Continuation from the previous 18 parts, starting from https://www.nikoport.com/2013/07/05/clustered-columnstore-indexes-part-1-intro/
This post is dedicated to the limitations of the Batch Mode of the Columnstore Indexes in SQL Server 2012 and the improvements which are already present in SQL Server 2014 CTP1.
I am continuing using the VMs and the Contoso BI database with the alterations that I have done in the previous post of the series on Clustered Columnstore Indexes.
If you have seen some of the presentations or read some documents or blog posts on the NonClustered Columnstore Indexes in SQL Server 2012, you have definitely heard a good list of the limitations of the Batch Mode implementation. Basically, in SQL Server 2012 should you go just a couple of steps away from the instructions on how you should write queries, then you are back into the Row Mode, which will be painfully slow since we are working with the tables containing at least a couple of million of rows.
Well, lets kick off and check on them, if SQL Server 2014 and the Clustered Columnstore Indexes in it are fit and able to be called the next generation of the DataWarehousing solutions:
The following limitations are being considered and tested in this blog post (more on them can be found on the respective page at MSDN:
- OUTER JOIN
- IN & EXISTS
- NOT IN
- UNION ALL
- Scalar Aggregates
- One or more DISTINCT Aggregates
Lets consider a simple query which has a right OUTER JOIN:
select prod.ProductName, sum(sales.SalesAmount) from dbo.DimProduct prod right outer join dbo.FactOnlineSales sales on sales.ProductKey = prod.ProductKey group by prod.ProductName order by prod.ProductName
Here are the execution plans of both of the queries – on SQL Server 2012 and on SQL Server 2014 CTP1:
SQL Server 2012:
SQL Server 2014 CTP1:
Unfortunately no tool so far I have seen shows the Batch Mode of the operators (Not even the SQL Sentry Plan Explorer that I am using), but if you look carefully on the execution plan difference, you will notice that there are 4 Parallelism operators in SQL Server 2012 plan, and that there are just 2 of them for SQL Server 2014 CTP1 execution plan. The presence of the Hash Match (Left Outer Join) is another indication of the SQL Server 2014 CTP1 plan being using Batch mode extensively.

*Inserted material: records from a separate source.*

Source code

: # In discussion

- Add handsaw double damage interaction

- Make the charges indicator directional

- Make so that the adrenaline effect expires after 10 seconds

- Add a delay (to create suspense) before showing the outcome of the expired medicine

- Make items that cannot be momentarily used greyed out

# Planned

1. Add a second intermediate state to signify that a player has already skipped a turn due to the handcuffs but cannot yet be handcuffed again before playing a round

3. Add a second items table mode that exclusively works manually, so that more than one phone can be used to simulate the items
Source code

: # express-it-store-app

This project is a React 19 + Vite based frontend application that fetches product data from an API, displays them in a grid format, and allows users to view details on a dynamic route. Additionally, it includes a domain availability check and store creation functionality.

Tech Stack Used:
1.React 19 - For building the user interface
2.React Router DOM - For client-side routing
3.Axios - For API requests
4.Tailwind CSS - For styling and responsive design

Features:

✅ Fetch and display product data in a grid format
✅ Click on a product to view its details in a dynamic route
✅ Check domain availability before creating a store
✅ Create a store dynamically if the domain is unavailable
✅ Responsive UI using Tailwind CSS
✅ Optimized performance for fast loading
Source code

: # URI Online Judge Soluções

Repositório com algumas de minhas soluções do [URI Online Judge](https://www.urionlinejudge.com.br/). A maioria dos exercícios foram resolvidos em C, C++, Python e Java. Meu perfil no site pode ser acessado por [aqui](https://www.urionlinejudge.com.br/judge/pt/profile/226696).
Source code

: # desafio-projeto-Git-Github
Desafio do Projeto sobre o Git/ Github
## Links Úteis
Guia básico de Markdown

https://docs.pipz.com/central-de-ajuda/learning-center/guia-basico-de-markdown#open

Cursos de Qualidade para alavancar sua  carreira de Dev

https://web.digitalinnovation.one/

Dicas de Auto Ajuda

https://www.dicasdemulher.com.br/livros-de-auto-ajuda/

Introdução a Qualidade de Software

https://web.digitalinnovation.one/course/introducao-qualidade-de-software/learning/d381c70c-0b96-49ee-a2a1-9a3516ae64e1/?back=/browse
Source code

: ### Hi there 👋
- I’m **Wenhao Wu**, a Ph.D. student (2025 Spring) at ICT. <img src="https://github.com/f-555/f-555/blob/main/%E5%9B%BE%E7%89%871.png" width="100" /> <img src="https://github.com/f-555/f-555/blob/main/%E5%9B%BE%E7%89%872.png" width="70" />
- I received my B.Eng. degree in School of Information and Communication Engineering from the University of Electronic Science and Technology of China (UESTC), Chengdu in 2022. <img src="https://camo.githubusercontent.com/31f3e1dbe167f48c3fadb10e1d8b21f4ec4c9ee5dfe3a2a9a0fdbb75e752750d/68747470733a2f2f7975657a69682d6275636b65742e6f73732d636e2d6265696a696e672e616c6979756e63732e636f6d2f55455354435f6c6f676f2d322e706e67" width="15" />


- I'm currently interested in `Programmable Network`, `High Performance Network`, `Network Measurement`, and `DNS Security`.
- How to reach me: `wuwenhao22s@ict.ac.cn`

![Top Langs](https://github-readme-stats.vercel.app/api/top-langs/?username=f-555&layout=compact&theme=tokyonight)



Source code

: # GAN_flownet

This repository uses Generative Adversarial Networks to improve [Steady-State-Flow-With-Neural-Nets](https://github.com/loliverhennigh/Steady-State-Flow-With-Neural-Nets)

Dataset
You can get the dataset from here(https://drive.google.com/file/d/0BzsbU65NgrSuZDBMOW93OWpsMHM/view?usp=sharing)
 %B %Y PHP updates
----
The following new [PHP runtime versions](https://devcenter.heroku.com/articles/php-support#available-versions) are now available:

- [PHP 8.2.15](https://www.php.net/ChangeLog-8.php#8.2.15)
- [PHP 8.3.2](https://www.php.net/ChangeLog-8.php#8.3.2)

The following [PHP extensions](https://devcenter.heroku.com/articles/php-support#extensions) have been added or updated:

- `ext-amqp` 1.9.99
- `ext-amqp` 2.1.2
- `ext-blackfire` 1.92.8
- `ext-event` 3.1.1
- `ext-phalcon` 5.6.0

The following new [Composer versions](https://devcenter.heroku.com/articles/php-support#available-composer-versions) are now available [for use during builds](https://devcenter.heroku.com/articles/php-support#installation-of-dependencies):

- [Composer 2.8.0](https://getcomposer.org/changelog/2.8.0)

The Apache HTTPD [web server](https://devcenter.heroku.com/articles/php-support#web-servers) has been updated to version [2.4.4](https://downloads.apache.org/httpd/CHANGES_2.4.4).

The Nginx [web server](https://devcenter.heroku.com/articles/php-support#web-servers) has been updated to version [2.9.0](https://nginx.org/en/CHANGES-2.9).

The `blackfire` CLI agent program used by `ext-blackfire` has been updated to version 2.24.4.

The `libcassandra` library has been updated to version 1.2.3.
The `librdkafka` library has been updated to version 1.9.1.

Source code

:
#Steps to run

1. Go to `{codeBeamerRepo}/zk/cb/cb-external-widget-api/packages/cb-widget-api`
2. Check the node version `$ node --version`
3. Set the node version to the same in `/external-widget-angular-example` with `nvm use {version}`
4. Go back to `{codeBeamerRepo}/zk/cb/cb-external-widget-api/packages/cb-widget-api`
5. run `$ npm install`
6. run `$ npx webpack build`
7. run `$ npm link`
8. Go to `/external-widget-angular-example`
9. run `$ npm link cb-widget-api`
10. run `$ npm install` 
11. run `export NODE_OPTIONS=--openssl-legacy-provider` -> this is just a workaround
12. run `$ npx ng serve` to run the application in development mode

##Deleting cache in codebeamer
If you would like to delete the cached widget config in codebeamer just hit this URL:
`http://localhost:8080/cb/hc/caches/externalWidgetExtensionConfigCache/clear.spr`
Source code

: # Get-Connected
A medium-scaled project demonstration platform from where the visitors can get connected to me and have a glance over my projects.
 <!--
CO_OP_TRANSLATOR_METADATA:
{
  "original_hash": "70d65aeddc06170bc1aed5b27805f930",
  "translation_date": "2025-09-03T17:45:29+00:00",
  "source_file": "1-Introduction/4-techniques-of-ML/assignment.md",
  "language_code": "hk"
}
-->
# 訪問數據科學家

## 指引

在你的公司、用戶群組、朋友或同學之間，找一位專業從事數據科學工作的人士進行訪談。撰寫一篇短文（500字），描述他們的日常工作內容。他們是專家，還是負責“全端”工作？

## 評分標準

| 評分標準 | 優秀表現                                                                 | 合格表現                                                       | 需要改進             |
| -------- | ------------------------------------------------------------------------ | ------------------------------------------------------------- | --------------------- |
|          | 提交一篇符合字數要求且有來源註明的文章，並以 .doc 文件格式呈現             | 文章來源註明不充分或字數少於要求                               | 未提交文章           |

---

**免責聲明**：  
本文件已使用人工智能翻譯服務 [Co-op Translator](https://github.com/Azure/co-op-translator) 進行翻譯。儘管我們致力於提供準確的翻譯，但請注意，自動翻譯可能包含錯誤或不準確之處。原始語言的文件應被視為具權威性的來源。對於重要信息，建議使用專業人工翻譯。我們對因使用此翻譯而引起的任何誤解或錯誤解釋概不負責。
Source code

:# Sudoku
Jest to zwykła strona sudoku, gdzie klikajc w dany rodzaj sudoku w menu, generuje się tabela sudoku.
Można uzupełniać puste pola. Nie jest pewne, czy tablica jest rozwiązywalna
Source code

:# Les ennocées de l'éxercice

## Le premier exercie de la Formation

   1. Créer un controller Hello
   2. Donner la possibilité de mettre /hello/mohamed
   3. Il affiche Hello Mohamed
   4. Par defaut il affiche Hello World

On my VM’s the execution time difference was extremely big ~10 seconds vs < 1 second.
This sounds exciting, but lets not stop and see other limitations and so the next one in the queue - IN & EXISTS:
Lets execute the following query:
-- In select (select store.StoreName from dbo.DimStore store where store.StoreKey = sales.StoreKey) as 'Store', sum(sales.SalesAmount) as 'Store Sales' from dbo.FactOnlineSales sales where sales.ProductKey in ( select prod.ProductKey from dbo.DimProduct prod ) group by sales.StoreKey order by sales.StoreKey -- Exists select (select store.StoreName from dbo.DimStore store where store.StoreKey = sales.StoreKey) as 'Store', sum(sales.SalesAmount) as 'Store Sales' from dbo.FactOnlineSales sales where EXISTS ( select prod.ProductKey from dbo.DimProduct prod where sales.ProductKey = prod.ProductKey ) group by sales.StoreKey order by sales.StoreKey
Here are the execution plans of both of the queries since they are really equal for the SQL Server Query Optimizer:
SQL Server 2012:
SQL Server 2014 CTP1:
It is quite clear where Batch Mode lives, since on SQL Server 2012 those queries take around 7.3 seconds on my laptop, and on a similar VM with SQL Server 2014 CTP1 it takes around 0.25 seconds. This is one more great improvement, since a lot of people are keep on using IN & EXISTS ignoring the possibilities of re-writing the queries using inner joins.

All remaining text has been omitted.